▶ [Problem details] Count only the lines of the records that hold "tags", then give the number without any other words.

▶ [Data extract]
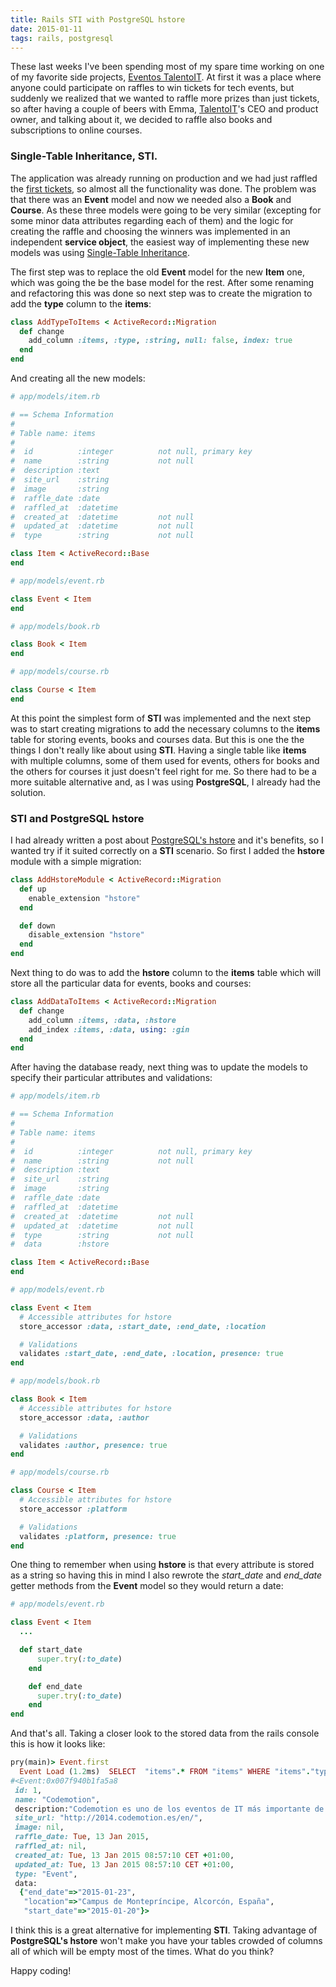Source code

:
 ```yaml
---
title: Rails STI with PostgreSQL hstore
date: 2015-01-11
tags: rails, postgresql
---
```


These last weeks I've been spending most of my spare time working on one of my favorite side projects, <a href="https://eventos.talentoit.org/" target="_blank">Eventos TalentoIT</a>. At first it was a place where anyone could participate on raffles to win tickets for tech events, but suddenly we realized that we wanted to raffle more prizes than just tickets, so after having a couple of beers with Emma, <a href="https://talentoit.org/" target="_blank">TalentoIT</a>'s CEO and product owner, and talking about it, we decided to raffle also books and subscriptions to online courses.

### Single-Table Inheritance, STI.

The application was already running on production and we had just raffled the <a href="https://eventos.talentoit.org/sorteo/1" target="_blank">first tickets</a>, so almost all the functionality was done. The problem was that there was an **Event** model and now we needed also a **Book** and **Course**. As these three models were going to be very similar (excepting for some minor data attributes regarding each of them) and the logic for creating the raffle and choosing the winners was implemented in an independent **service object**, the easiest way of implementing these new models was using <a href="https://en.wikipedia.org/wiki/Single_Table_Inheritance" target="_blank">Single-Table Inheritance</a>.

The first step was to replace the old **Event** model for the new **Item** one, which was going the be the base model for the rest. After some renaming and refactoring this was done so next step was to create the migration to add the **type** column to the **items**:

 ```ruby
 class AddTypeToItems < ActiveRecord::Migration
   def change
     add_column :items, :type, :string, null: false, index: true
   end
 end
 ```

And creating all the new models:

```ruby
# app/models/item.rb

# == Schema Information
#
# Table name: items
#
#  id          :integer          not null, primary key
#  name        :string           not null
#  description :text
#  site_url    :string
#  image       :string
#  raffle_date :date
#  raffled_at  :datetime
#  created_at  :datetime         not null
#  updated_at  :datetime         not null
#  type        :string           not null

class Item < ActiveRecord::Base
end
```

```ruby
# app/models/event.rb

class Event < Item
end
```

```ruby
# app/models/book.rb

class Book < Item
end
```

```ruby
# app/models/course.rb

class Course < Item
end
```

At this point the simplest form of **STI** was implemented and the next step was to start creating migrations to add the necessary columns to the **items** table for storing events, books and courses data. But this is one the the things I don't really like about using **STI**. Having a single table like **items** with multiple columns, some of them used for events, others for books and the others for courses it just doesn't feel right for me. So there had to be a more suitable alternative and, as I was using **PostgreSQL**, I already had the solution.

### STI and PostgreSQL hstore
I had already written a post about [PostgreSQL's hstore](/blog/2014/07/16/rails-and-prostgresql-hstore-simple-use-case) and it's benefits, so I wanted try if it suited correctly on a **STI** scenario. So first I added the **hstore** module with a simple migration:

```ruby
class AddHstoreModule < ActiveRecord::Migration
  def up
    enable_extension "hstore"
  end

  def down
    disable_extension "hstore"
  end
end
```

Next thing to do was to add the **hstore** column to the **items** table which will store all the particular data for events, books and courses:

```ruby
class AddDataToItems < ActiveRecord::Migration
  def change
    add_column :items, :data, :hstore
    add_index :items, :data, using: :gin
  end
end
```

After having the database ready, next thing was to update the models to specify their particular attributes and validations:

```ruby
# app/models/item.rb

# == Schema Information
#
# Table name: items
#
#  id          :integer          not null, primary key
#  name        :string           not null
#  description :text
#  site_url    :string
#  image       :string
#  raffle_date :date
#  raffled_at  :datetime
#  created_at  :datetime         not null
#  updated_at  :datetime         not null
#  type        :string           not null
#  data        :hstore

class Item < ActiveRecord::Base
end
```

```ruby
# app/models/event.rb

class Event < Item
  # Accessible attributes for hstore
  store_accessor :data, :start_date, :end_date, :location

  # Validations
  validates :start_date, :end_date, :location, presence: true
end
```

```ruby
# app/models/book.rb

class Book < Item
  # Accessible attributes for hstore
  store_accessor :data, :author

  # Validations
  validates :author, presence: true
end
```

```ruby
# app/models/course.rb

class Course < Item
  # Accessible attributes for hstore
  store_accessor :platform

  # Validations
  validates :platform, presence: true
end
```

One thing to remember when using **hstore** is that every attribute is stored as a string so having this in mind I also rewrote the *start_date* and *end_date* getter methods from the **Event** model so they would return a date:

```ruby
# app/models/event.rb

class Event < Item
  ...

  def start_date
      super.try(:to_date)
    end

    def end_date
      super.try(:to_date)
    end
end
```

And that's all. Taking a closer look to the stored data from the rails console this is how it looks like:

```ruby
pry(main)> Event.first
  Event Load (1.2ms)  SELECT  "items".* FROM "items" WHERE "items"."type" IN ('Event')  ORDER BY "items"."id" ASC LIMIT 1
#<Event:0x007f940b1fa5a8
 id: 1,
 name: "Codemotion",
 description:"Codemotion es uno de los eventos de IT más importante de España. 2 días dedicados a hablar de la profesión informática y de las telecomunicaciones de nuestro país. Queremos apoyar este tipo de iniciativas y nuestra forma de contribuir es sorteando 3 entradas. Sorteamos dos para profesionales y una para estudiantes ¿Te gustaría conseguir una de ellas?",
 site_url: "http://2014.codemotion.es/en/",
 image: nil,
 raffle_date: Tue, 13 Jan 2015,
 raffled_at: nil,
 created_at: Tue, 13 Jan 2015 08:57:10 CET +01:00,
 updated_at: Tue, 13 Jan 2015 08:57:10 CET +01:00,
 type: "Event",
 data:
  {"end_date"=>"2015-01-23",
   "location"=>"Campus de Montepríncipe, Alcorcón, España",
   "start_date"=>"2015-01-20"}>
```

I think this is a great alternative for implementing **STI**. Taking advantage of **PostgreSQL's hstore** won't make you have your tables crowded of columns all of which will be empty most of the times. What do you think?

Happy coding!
==
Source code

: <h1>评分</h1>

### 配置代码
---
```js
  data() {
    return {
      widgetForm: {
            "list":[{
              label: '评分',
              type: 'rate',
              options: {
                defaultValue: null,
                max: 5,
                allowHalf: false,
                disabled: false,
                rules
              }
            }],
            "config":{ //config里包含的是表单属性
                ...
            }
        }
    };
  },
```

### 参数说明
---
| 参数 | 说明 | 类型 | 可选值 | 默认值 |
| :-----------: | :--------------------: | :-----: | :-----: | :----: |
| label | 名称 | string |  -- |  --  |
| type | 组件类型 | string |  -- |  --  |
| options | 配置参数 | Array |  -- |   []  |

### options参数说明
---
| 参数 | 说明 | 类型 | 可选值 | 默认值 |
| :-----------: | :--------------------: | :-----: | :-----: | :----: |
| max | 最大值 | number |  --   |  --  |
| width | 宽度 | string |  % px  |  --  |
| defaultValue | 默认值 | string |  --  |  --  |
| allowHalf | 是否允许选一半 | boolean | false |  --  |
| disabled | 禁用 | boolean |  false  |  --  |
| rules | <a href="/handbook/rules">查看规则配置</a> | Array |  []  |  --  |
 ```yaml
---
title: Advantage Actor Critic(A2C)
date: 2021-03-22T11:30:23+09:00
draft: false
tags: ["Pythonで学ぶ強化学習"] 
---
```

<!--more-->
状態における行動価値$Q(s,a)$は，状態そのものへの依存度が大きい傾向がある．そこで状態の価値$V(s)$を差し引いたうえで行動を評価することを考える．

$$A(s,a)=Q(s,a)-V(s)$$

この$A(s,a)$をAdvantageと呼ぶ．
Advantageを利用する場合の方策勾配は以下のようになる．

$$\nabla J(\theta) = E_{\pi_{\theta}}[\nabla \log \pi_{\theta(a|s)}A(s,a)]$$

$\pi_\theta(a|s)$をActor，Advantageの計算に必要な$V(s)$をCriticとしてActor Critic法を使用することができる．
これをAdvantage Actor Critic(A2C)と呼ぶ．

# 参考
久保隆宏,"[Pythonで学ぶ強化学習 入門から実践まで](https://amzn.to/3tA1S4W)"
* * *
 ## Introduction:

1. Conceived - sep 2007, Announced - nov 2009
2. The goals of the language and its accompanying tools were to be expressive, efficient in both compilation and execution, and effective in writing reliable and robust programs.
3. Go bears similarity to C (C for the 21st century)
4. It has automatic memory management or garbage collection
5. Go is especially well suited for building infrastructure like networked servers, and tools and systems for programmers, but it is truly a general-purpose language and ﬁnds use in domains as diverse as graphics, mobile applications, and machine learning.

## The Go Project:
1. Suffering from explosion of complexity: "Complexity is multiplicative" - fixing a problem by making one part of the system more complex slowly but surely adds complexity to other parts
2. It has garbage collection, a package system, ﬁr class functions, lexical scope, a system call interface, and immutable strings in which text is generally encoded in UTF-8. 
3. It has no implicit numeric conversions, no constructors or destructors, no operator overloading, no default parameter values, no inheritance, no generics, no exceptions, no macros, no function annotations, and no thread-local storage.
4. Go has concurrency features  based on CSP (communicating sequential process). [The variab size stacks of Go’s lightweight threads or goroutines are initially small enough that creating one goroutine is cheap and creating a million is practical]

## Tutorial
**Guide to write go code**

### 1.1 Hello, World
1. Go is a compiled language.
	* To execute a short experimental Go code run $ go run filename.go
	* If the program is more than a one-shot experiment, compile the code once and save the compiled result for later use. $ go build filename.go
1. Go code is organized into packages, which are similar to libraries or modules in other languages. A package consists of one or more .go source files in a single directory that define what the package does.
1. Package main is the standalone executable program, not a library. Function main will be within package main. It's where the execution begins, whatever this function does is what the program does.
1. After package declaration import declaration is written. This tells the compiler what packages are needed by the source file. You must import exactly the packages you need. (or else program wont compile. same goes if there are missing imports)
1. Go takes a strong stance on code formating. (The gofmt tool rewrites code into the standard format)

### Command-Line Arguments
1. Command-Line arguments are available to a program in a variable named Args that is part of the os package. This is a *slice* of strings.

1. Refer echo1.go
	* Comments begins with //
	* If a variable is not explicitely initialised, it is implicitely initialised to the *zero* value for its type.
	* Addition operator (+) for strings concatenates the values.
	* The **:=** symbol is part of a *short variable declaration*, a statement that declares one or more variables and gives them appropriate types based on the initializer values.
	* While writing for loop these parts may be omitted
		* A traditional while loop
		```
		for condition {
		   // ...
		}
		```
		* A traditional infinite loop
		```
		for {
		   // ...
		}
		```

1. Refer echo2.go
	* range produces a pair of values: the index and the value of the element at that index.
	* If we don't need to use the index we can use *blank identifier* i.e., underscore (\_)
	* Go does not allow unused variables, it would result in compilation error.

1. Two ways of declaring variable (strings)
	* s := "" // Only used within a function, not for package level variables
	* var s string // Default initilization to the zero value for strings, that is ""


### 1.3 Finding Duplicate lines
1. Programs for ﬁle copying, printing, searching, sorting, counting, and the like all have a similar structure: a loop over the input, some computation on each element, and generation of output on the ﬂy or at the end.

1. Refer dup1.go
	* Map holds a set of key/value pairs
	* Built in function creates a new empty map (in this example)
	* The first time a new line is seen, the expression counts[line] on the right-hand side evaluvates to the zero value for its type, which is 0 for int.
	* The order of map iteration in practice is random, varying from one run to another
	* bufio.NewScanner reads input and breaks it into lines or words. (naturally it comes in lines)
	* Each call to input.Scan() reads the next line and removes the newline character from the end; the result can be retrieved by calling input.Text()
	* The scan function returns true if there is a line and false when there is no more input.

▶ [Answer below] 2